Мне именно и нужно было в сад: как только я появлялся в нем, на горке, — мальчишки из оврага начинали метать в меня камнями, а я с удовольствием отвечал им тем же.

— Бырь пришел! — кричали они, завидя меня и поспешно вооружаясь. — Лупи его!

Я не знал, что такое «бырь», и прозвище не обижало меня, но было приятно отбиваться одному против многих, приятно видеть, когда метко брошенный тобою камень заставляет врага бежать, прятаться в кусты. Велись эти сражения беззлобно, кончались почти безобидно.

Грамота давалась мне легко, дедушка смотрел на меня всё внимательнее и всё реже сек, хотя, по моим соображениям, сечь меня следовало чаще прежнего: становясь взрослее и бойчей, я гораздо чаще стал нарушать дедовы правила и наказы, а он только ругался да замахивался на меня.

Мне подумалось, что, пожалуй, раньше-то он меня напрасно бил, и я однажды сказал ему это.

Легким толчком в подбородок он приподнял голову мою и, мигая, протянул:

— Чего-о?

И дробно засмеялся, говоря:

— Ах ты, еретик! Да как ты можешь сосчитать, сколько тебя сечь надобно? Кто может знать это, кроме меня? Сгинь, пошел!

Но тотчас же схватил меня за плечо и снова, заглянув в глаза, спросил:

— Хитер ты али простодушен, а?

— Не знаю…

— Не знаешь? Ну, так я тебе скажу: будь хитер, это лучше, а простодушность — та же глупость, понял? Баран простодушен. Запомни! Айда, гуляй…

Вскоре я уже читал по складам Псалтырь; обыкновенно этим занимались после вечернего чая, и каждый раз я должен был прочитать псалом.

— Буки-люди-аз-ла-бла; живе-те-иже-же-блаже; наш-ер-блажен, — выговаривал я, водя указкой по странице, и от скуки спрашивал:

— Блажен муж, — это дядя Яков?

— Вот я тресну тебя по затылку, ты и поймешь, кто есть блажен муж! — сердито фыркая, говорил дед, но я чувствовал, что он сердится только по привычке, для порядка.

И почти никогда не ошибался: через минуту дед, видимо, забыв обо мне, ворчал:

— Н-да, по игре да песням он — царь Давид, а по делам — Авессалом ядовит!

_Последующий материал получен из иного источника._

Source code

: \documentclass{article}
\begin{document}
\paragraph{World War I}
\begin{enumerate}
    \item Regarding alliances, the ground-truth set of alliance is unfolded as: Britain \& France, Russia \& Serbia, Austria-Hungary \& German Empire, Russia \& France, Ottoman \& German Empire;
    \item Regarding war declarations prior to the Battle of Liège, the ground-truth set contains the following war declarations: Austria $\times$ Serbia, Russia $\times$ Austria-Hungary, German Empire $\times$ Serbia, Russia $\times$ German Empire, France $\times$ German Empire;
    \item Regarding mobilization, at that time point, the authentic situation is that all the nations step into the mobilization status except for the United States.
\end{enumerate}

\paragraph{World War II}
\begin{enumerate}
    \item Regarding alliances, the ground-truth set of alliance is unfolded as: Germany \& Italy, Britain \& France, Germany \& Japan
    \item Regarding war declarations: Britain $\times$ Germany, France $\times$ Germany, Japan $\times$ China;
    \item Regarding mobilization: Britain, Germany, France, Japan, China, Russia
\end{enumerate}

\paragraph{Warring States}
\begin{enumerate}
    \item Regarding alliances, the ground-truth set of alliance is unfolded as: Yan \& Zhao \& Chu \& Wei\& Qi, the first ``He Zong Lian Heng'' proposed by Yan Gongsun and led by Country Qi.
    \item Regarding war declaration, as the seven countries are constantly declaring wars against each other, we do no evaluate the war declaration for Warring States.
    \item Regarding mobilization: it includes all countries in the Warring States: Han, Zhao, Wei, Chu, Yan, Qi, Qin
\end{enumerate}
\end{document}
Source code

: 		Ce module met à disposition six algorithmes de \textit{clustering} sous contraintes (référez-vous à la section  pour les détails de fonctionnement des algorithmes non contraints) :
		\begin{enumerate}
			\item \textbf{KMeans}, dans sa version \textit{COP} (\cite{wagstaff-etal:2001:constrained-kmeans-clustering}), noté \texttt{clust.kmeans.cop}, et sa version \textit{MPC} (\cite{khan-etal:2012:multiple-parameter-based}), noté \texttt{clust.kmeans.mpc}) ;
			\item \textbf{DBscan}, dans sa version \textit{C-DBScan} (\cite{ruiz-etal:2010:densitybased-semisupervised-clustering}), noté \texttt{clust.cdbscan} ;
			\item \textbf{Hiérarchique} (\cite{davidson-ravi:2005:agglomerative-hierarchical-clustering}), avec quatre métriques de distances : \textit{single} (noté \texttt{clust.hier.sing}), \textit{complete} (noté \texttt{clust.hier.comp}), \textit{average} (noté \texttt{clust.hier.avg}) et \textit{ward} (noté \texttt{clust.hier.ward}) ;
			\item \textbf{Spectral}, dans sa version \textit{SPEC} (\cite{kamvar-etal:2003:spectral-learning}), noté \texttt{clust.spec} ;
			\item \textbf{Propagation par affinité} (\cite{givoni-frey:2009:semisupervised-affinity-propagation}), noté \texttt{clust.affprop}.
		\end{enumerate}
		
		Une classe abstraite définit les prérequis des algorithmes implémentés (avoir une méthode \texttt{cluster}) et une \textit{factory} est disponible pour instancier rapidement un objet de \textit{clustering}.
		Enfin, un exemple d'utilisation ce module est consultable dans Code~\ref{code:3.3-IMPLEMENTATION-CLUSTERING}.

Песнотворец, словотер, балагур… Эх вы-и! «Скакаше, играя веселыми ногами», а далеко доскачете? Вот, — далеко ли?

Я переставал читать, прислушиваясь, поглядывая в его хмурое, озабоченное лицо; глаза его, прищурясь, смотрели куда-то через меня, в них светилось грустное, теплое чувство, и я уже знал, что сейчас обычная суровость деда тает в нем. Он дробно стучал тонкими пальцами по столу, блестели окрашенные ногти, шевелились золотые брови.

— Дедушка!

— Ась?

— Расскажите что-нибудь.

— А ты читай, ленивый мужик! — ворчливо говорил он, точно проснувшись, протирая пальцами глаза. — Побасенки любишь, а Псалтырь не любишь…

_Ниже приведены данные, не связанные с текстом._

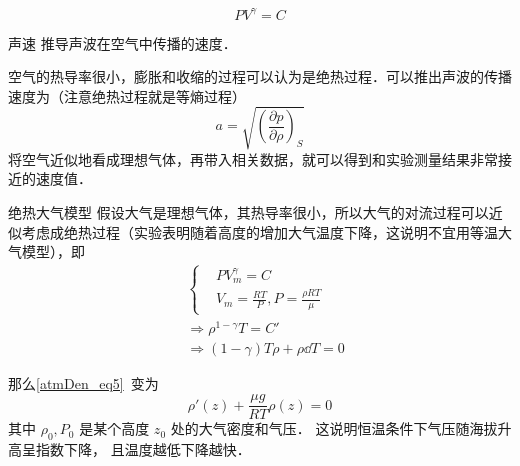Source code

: \begin{equation}
P V^\gamma = C
\end{equation}

\begin{example}{声速}
推导声波在空气中传播的速度．

空气的热导率很小，膨胀和收缩的过程可以认为是绝热过程．可以推出声波的传播速度为（注意绝热过程就是等熵过程）
\begin{equation}
a=\sqrt{\left(\frac{\partial p}{\partial \rho}\right)_S}
\end{equation}
将空气近似地看成理想气体，再带入相关数据，就可以得到和实验测量结果非常接近的速度值．
\end{example}
\begin{example}{绝热大气模型}
假设大气是理想气体，其热导率很小，所以大气的对流过程可以近似考虑成绝热过程（实验表明随着高度的增加大气温度下降，这说明不宜用等温大气模型），即
\begin{equation}
\begin{aligned}
&\begin{cases}
&PV_m^\gamma=C\\
&V_m=\frac{RT}{P},P=\frac{\rho R T}{\mu}
\end{cases}
\\
&\Rightarrow \rho^{1-\gamma}T=C'\\
&\Rightarrow (1-\gamma)T\rho+\rho\dd T=0  
\end{aligned}
\end{equation}

那么\autoref{atmDen_eq5}~变为
\begin{equation}
\rho'(z)  +  \frac{\mu g}{RT}\rho(z) = 0
\end{equation}
其中 $\rho_0, P_0$ 是某个高度 $z_0$ 处的大气密度和气压． 这说明恒温条件下气压随海拔升高呈指数下降， 且温度越低下降越快．
\end{example}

Но я подозревал, что он и сам любит побасенки больше Псалтыря; он знал его почти весь на память, прочитывая, по обету, каждый вечер, перед сном, кафизму вслух и так, как дьячки в церкви читают часослов.

Я усердно просил его, и старик, становясь всё мягче, уступал мне.

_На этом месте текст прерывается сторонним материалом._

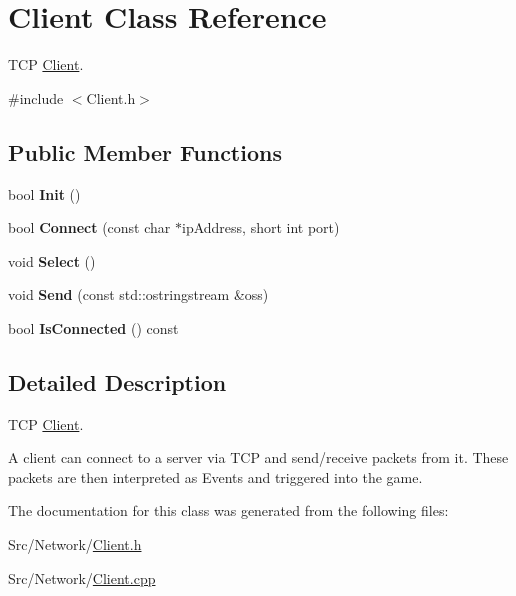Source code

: \hypertarget{classClient}{\section{Client Class Reference}
\label{classClient}
}


T\-C\-P \hyperlink{classClient}{Client}.  




{\ttfamily \#include $<$Client.\-h$>$}

\subsection*{Public Member Functions}
\begin{DoxyCompactItemize}
\item 
\hypertarget{classClient_a280e1e9db34932c199494ec113c64f44}{bool {\bfseries Init} ()}\label{classClient_a280e1e9db34932c199494ec113c64f44}

\item 
\hypertarget{classClient_a372835c53864d6bfa2c31ab024ec005d}{bool {\bfseries Connect} (const char $\ast$ip\-Address, short int port)}\label{classClient_a372835c53864d6bfa2c31ab024ec005d}

\item 
\hypertarget{classClient_a9d507a3a9307f1d5b15f081011256aca}{void {\bfseries Select} ()}\label{classClient_a9d507a3a9307f1d5b15f081011256aca}

\item 
\hypertarget{classClient_afdbe84352d156fe66ec95f7792976123}{void {\bfseries Send} (const std\-::ostringstream \&oss)}\label{classClient_afdbe84352d156fe66ec95f7792976123}

\item 
\hypertarget{classClient_aa698e7ddf5ca25630dcc3c56631dc776}{bool {\bfseries Is\-Connected} () const }\label{classClient_aa698e7ddf5ca25630dcc3c56631dc776}

\end{DoxyCompactItemize}


\subsection{Detailed Description}
T\-C\-P \hyperlink{classClient}{Client}. 

A client can connect to a server via T\-C\-P and send/receive packets from it. These packets are then interpreted as Events and triggered into the game. 

The documentation for this class was generated from the following files\-:\begin{DoxyCompactItemize}
\item 
Src/\-Network/\hyperlink{Client_8h}{Client.\-h}\item 
Src/\-Network/\hyperlink{Client_8cpp}{Client.\-cpp}\end{DoxyCompactItemize}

— Ну, ин ладно! Псалтырь навсегда с тобой останется, а мне скоро к богу на суд идти…

Отвалившись на вышитую шерстями спинку старинного кресла и всё плотнее прижимаясь к ней, вскинув голову, глядя в потолок, он тихо и задумчиво рассказывал про старину, про своего отца: однажды приехали в Балахну разбойники грабить купца Заева, дедов отец бросился на колокольню бить набат, а разбойники настигли его, порубили саблями и сбросили вниз из-под колоколов.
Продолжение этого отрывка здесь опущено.